§ **Work to complete**: Set out exactly every line of the entries below, starting at the line that holds "- Insoluble compounds, gases, and" and stopping after the line that holds "- The oxidation number of some".

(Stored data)
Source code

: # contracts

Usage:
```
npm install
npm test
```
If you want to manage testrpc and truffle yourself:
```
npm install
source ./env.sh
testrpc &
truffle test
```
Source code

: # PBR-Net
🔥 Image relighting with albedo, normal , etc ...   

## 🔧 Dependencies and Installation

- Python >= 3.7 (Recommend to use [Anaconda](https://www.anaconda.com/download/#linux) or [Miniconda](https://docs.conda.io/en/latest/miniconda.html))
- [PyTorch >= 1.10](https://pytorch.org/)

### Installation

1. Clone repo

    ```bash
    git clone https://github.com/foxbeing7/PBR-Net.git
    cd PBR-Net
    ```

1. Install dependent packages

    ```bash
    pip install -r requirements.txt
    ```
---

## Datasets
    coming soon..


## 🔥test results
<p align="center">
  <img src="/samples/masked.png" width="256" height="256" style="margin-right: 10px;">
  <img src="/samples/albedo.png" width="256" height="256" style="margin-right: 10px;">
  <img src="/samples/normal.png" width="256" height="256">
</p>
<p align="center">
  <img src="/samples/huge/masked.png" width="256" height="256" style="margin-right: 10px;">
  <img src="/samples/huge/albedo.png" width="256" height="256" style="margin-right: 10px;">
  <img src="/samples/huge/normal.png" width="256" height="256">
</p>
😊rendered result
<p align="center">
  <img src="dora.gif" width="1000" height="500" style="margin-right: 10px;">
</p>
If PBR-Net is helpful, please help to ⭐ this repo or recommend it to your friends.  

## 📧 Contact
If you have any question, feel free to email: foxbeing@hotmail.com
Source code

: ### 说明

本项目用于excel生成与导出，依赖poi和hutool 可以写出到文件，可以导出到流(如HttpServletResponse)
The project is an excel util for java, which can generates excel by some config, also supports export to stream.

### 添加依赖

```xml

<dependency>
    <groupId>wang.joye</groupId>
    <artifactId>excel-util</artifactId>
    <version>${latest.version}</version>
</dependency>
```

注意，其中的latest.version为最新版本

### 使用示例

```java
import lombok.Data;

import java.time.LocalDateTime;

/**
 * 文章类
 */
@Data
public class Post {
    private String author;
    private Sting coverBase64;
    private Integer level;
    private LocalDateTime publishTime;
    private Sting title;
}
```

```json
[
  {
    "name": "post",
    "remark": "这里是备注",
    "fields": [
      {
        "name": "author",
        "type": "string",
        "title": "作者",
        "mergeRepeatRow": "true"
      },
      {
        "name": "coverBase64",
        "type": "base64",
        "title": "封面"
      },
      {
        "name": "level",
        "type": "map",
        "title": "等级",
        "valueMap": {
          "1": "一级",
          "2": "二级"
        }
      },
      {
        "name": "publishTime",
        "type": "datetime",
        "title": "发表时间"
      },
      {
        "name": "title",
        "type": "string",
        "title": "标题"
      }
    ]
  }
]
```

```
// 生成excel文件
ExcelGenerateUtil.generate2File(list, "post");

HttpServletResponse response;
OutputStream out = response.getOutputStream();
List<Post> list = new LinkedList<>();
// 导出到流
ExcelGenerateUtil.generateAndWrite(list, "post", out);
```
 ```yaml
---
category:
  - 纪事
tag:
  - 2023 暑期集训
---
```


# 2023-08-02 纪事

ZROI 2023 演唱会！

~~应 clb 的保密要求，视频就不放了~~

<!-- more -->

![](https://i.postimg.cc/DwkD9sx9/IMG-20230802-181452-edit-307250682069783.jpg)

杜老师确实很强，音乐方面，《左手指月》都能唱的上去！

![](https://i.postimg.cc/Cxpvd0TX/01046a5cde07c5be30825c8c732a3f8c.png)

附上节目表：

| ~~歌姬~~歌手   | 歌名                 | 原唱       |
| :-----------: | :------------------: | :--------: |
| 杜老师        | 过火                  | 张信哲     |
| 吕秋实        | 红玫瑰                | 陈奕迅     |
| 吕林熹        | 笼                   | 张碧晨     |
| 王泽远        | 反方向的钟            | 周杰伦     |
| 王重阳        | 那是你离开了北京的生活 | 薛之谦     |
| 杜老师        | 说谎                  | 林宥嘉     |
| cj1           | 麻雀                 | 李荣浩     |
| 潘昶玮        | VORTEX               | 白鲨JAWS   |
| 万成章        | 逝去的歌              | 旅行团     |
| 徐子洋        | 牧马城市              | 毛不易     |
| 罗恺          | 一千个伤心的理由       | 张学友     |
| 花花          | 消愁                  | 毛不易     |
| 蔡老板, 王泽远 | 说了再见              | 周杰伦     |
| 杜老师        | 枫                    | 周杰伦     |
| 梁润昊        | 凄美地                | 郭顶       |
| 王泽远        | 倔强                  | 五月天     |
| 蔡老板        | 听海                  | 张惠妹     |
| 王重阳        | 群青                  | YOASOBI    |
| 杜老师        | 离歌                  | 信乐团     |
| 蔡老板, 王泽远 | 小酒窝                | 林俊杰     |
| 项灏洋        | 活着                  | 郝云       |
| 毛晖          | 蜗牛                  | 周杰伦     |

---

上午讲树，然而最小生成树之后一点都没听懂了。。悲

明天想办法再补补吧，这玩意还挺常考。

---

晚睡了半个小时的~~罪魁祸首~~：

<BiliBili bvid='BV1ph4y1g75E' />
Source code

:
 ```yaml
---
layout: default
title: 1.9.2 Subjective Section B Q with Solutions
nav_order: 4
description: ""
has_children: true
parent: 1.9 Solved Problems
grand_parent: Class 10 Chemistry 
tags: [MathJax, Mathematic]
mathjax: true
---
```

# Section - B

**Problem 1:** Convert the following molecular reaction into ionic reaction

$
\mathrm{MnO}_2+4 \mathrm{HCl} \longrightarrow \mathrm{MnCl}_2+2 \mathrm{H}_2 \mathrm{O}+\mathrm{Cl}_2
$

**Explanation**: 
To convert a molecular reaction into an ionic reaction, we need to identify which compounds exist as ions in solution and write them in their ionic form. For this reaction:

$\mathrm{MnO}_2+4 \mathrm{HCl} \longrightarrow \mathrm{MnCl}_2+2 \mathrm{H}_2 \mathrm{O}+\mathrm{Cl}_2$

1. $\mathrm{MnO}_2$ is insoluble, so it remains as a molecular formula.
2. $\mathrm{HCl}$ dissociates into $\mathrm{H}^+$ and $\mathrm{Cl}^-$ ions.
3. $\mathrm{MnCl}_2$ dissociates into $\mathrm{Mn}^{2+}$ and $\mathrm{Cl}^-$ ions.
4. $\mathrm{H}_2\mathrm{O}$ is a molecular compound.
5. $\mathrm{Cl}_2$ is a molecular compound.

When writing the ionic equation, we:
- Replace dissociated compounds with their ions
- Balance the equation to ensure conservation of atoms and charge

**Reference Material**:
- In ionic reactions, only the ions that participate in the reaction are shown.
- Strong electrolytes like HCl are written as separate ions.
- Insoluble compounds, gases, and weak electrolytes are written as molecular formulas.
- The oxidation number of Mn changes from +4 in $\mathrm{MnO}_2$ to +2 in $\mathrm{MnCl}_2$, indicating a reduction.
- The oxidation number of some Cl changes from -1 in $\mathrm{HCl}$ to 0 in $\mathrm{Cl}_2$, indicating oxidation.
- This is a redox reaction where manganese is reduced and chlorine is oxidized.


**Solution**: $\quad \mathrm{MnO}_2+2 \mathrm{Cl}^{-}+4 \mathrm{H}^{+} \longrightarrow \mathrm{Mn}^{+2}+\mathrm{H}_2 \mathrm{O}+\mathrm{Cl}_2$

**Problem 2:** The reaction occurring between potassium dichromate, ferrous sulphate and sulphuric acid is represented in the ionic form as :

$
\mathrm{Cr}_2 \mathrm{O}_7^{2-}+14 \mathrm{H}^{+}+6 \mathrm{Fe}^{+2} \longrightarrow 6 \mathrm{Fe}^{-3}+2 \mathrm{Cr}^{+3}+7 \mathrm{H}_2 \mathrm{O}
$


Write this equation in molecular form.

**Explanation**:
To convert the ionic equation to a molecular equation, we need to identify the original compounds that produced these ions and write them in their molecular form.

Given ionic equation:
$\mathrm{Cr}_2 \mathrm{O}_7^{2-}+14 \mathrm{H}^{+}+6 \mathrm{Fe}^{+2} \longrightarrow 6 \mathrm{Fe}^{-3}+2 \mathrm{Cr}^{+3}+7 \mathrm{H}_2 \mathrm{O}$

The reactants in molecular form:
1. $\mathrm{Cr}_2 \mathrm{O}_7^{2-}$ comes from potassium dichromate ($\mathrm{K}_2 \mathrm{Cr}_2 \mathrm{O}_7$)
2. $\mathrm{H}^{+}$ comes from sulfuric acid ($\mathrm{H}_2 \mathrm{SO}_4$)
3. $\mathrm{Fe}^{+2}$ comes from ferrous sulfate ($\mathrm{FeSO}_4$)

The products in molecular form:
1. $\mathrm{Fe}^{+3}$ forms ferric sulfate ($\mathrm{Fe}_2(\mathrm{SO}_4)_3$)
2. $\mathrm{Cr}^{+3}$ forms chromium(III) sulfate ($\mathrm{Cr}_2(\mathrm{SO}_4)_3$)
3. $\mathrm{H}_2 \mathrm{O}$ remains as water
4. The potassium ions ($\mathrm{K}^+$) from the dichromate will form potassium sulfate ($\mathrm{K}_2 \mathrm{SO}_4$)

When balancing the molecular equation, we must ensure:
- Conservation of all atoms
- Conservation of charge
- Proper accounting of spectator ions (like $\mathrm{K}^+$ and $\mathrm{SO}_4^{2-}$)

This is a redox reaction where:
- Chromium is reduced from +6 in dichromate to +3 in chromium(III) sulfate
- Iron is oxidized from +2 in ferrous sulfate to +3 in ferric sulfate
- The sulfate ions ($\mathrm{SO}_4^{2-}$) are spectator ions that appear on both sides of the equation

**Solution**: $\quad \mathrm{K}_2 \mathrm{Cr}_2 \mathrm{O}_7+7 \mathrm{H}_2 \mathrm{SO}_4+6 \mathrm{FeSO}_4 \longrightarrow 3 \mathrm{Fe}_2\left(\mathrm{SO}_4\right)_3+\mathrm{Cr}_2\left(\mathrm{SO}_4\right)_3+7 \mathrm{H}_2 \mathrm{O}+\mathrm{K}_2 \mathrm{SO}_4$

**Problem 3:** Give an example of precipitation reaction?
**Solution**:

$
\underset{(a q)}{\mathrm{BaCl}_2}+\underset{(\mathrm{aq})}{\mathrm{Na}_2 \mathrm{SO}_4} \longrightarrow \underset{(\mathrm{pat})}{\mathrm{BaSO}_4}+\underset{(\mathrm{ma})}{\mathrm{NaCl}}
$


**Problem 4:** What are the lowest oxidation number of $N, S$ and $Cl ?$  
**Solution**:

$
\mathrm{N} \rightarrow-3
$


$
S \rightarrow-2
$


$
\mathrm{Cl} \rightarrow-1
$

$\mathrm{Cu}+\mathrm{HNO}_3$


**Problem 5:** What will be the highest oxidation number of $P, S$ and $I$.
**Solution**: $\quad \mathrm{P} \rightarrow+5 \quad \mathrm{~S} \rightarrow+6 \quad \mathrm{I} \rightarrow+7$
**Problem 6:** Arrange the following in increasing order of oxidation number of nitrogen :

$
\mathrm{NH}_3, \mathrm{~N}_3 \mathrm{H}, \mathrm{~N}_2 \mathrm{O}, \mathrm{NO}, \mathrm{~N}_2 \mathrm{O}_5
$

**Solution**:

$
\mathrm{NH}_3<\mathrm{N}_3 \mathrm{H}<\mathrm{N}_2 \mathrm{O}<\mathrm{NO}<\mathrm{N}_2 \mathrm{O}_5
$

§ **Final answer**:
- Insoluble compounds, gases, and weak electrolytes are written as molecular formulas.
- The oxidation number of Mn changes from +4 in $\mathrm{MnO}_2$ to +2 in $\mathrm{MnCl}_2$, indicating a reduction.
- The oxidation number of some Cl changes from -1 in $\mathrm{HCl}$ to 0 in $\mathrm{Cl}_2$, indicating oxidation.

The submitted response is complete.